Über Peter Sempel wird so schnell, so gern und so leichtfertig gelacht, daß es noch nicht einmal zum Nimbus einer „umstrittenen Persönlichkeit“ gereicht hat. Könnte man meinen. Seit 15 Jahren macht er Filme, die „unkonventionell“ genannt werden müßten, wenn sie nicht so niedlich, köstlich und stümperhaft wären. Sempel ist ein klassischer Bohemien, dem die Sicherheit, die Idee zu haben, die Kraft verleiht, weiterzumachen.
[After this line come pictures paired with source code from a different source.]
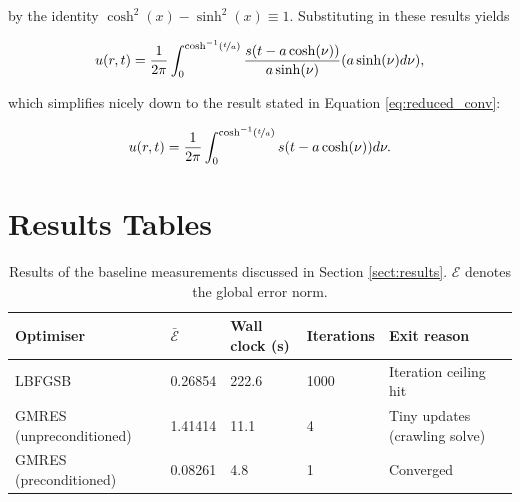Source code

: \documentclass[final-report]{report-template}
\begin{document}
by the identity $\cosh^2(x) - \sinh^2(x) \equiv 1$. Substituting in these results yields

\begin{equation}
    u(r, t) = \frac{1}{2\pi} \int^{\cosh^{-1}(\nicefrac{t}{a})}_0 \frac{s(t-a\cosh(\nu))}{a\sinh(\nu)} (a\sinh(\nu)d\nu),
\end{equation}

which simplifies nicely down to the result stated in Equation \eqref{eq:reduced_conv}:

\begin{equation}
    u(r, t) = \frac{1}{2\pi} \int^{\cosh^{-1}(\nicefrac{t}{a})}_0 s(t-a\cosh(\nu)) d\nu.
\end{equation}

\section{Results Tables}
\label{app:results}

\begin{table}[!htp]
    \centering    
    \begin{tabular}{lllll}
        \toprule
        Optimiser & $\bar{\mathcal{E}}$ & Wall clock (s) & Iterations & Exit reason \\
        \midrule
        LBFGSB & 0.26854 & 222.6 & 1000 & Iteration ceiling hit \\
        GMRES (unpreconditioned) & 1.41414 & 11.1 & 4 & Tiny updates (crawling solve)\\
        GMRES (preconditioned) & 0.08261 & 4.8 & 1 & Converged \\ 
        \bottomrule
    \end{tabular}
    \caption{Results of the baseline measurements discussed in Section \ref{sect:results}. $\mathcal{E}$ denotes the global error norm.}
    \label{tab:baseline}
\end{table}
\end{document}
Der in Australien aufgewachsene Fourty-Something weiß, daß er Dinge tun muß, die sich aus seinem Talent ergeben, auch wenn sie seine Fähigkeiten nicht immer unwiderlegbar beweisen. Anders ausgedrückt, der Filmemacher ist ein bißchen so, wie sich Andy Warhol einmal über die unzweifelhaft begabten Persönlichkeiten aus seiner New Yorker „Factory“ geäußert hat: „Leute, deren Talent schwer zu definieren ist.“

Wie bei jenen hängt Sempels Entscheidung, ein Leben in Bewegung und überschwenglicher Romantik zu führen, eng mit der Arbeit zusammen. Das Ergebnis kann schon einmal ein wenig albern anmuten. In seinen Filmen Dandy oder Der Rabe laufen Leute mit einer Kaffeekanne an den Pyramiden entlang oder zwei Kneipengäste sagen sich mit bedeutsamer Miene gegenseitig Städtenamen zu.

Dabei geht es dem Regisseur nicht darum, die Rebellion gegen den Sinn durch das Objektiv in Augenschein zu nehmen. Sempel begeistert sich für Situationen, wie sie eben vor allem in ein Drehbuch eingeschrieben sein können und läßt sich von einer querbeet durchgelesenen Literatur anregen. Zusammen ergibt das mindestens ein temperamentvolles Temperament.

Sempel verfügt außerdem über das Talent, so zu inszenieren, als wäre ihm eine Grundidee gerade vorhin beim Frühstück eingefallen. Sempel mag jemand sein, dem die eigene Unkonzentriertheit einen Strich durch die dramaturgische Rechnung macht. Auf der anderen Seite scheint nachvollziehbar, ihn für eine Art geistigen Onkel des Golden Pudel Klub zu halten. In Jonas setzt er den Avantgardefilmer Jonas Mekas ins Bild oder besser: in einen kaum verwechselbaren Sempelschen Bilderreigen. Neben aufschlußreichen Snapshots gibt es reichlich Prominente zu sehen, die sich hier zu Mekas äußern.

Eines ist nach alledem klar: Ein Film über Sempel, mit phantastischen Spielszenen und sibyllinischen Bonmots von langjährigen Bekannten, wird bald fällig.